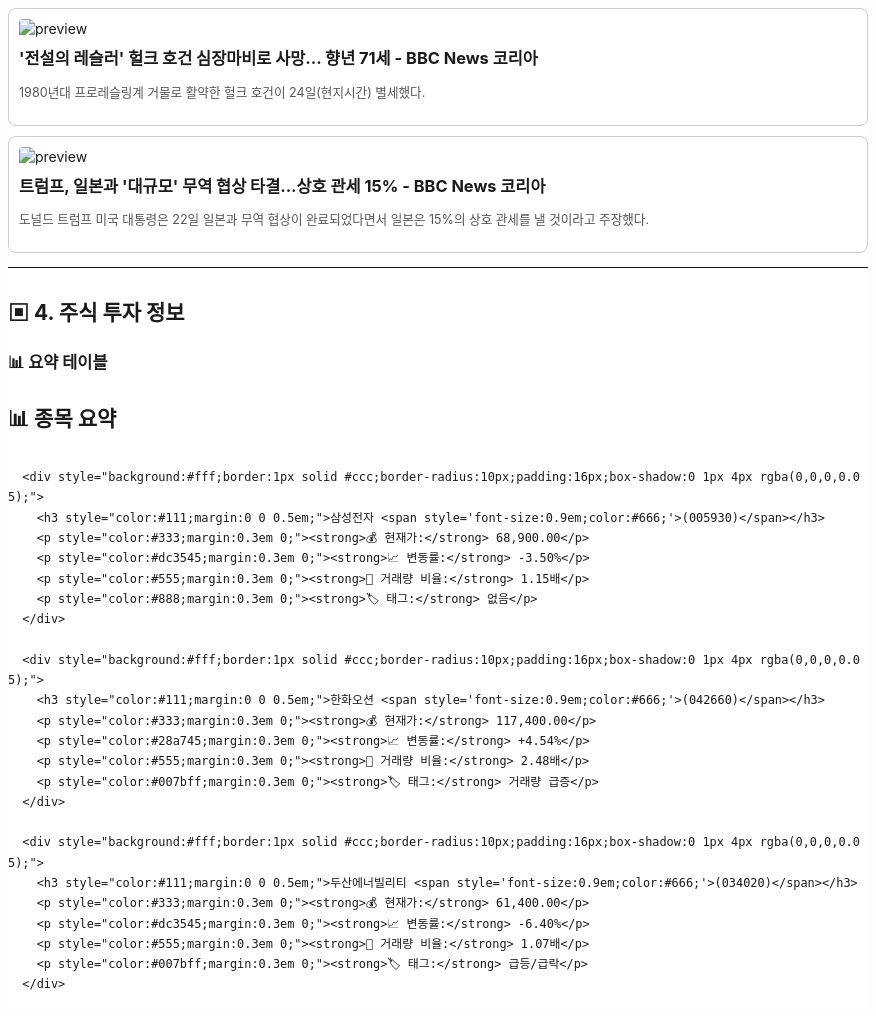 
<div style="border:1px solid #ccc;padding:10px;margin:10px 0;border-radius:8px;">
  <a href="https://www.bbc.com/korean/articles/crk6kjkmpg2o" target="_blank" style="text-decoration:none;color:inherit;">
    <img src="https://ichef.bbci.co.uk/news/1024/branded_korean/bacc/live/17a349d0-68b2-11f0-8dbd-f3d32ebd3327.jpg" alt="preview" style="width:100%;max-width:500px;border-radius:4px;" />
    <h3 style="margin:0.5em 0 0.2em;">'전설의 레슬러' 헐크 호건 심장마비로 사망... 향년 71세 - BBC News 코리아</h3>
    <p style="color:#555;font-size:0.9em;"> 1980년대 프로레슬링계 거물로 활약한 헐크 호건이 24일(현지시간) 별세했다.</p>
  </a>
</div>


<div style="border:1px solid #ccc;padding:10px;margin:10px 0;border-radius:8px;">
  <a href="https://www.bbc.com/korean/articles/cm20lky2kvyo" target="_blank" style="text-decoration:none;color:inherit;">
    <img src="https://ichef.bbci.co.uk/news/1024/branded_korean/e23e/live/db9f32d0-6755-11f0-8f72-a7b23d06dd41.jpg" alt="preview" style="width:100%;max-width:500px;border-radius:4px;" />
    <h3 style="margin:0.5em 0 0.2em;">트럼프, 일본과 '대규모' 무역 협상 타결...상호 관세 15% - BBC News 코리아</h3>
    <p style="color:#555;font-size:0.9em;">도널드 트럼프 미국 대통령은 22일 일본과 무역 협상이 완료되었다면서 일본은 15%의 상호 관세를 낼 것이라고 주장했다.</p>
  </a>
</div>



---

## ▣ 4. 주식 투자 정보

### 📊 요약 테이블
<h2>📊 종목 요약</h2>
<div style='display:grid;grid-template-columns:repeat(auto-fit,minmax(250px,1fr));gap:16px;'>

      <div style="background:#fff;border:1px solid #ccc;border-radius:10px;padding:16px;box-shadow:0 1px 4px rgba(0,0,0,0.05);">
        <h3 style="color:#111;margin:0 0 0.5em;">삼성전자 <span style='font-size:0.9em;color:#666;'>(005930)</span></h3>
        <p style="color:#333;margin:0.3em 0;"><strong>💰 현재가:</strong> 68,900.00</p>
        <p style="color:#dc3545;margin:0.3em 0;"><strong>📈 변동률:</strong> -3.50%</p>
        <p style="color:#555;margin:0.3em 0;"><strong>🔄 거래량 비율:</strong> 1.15배</p>
        <p style="color:#888;margin:0.3em 0;"><strong>🏷️ 태그:</strong> 없음</p>
      </div>
    
      <div style="background:#fff;border:1px solid #ccc;border-radius:10px;padding:16px;box-shadow:0 1px 4px rgba(0,0,0,0.05);">
        <h3 style="color:#111;margin:0 0 0.5em;">한화오션 <span style='font-size:0.9em;color:#666;'>(042660)</span></h3>
        <p style="color:#333;margin:0.3em 0;"><strong>💰 현재가:</strong> 117,400.00</p>
        <p style="color:#28a745;margin:0.3em 0;"><strong>📈 변동률:</strong> +4.54%</p>
        <p style="color:#555;margin:0.3em 0;"><strong>🔄 거래량 비율:</strong> 2.48배</p>
        <p style="color:#007bff;margin:0.3em 0;"><strong>🏷️ 태그:</strong> 거래량 급증</p>
      </div>
    
      <div style="background:#fff;border:1px solid #ccc;border-radius:10px;padding:16px;box-shadow:0 1px 4px rgba(0,0,0,0.05);">
        <h3 style="color:#111;margin:0 0 0.5em;">두산에너빌리티 <span style='font-size:0.9em;color:#666;'>(034020)</span></h3>
        <p style="color:#333;margin:0.3em 0;"><strong>💰 현재가:</strong> 61,400.00</p>
        <p style="color:#dc3545;margin:0.3em 0;"><strong>📈 변동률:</strong> -6.40%</p>
        <p style="color:#555;margin:0.3em 0;"><strong>🔄 거래량 비율:</strong> 1.07배</p>
        <p style="color:#007bff;margin:0.3em 0;"><strong>🏷️ 태그:</strong> 급등/급락</p>
      </div>
    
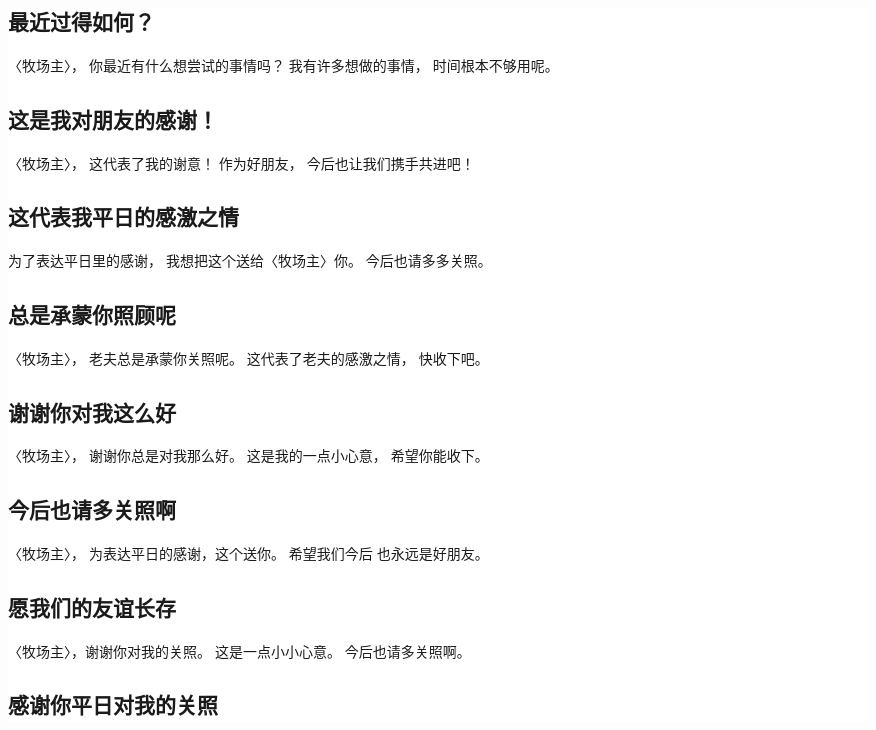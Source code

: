 ## 最近过得如何？

〈牧场主〉，
你最近有什么想尝试的事情吗？
我有许多想做的事情，
时间根本不够用呢。

## 这是我对朋友的感谢！

〈牧场主〉，
这代表了我的谢意！
作为好朋友，
今后也让我们携手共进吧！

## 这代表我平日的感激之情

为了表达平日里的感谢，
我想把这个送给〈牧场主〉你。
今后也请多多关照。

## 总是承蒙你照顾呢

〈牧场主〉，
老夫总是承蒙你关照呢。
这代表了老夫的感激之情，
快收下吧。

## 谢谢你对我这么好

〈牧场主〉，
谢谢你总是对我那么好。
这是我的一点小心意，
希望你能收下。

## 今后也请多关照啊

〈牧场主〉，
为表达平日的感谢，这个送你。
希望我们今后
也永远是好朋友。

## 愿我们的友谊长存

〈牧场主〉，谢谢你对我的关照。
这是一点小小心意。
今后也请多关照啊。

## 感谢你平日对我的关照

====

TASK:
In the entries, the line containing "老夫总是承蒙你关照呢。" and every line after it through the last are to be duplicated exactly, and no other line is to be included.

TASK SOLUTION:
老夫总是承蒙你关照呢。
这代表了老夫的感激之情，
快收下吧。

## 谢谢你对我这么好

〈牧场主〉，
谢谢你总是对我那么好。
这是我的一点小心意，
希望你能收下。

## 今后也请多关照啊

〈牧场主〉，
为表达平日的感谢，这个送你。
希望我们今后
也永远是好朋友。

## 愿我们的友谊长存

〈牧场主〉，谢谢你对我的关照。
这是一点小小心意。
今后也请多关照啊。

## 感谢你平日对我的关照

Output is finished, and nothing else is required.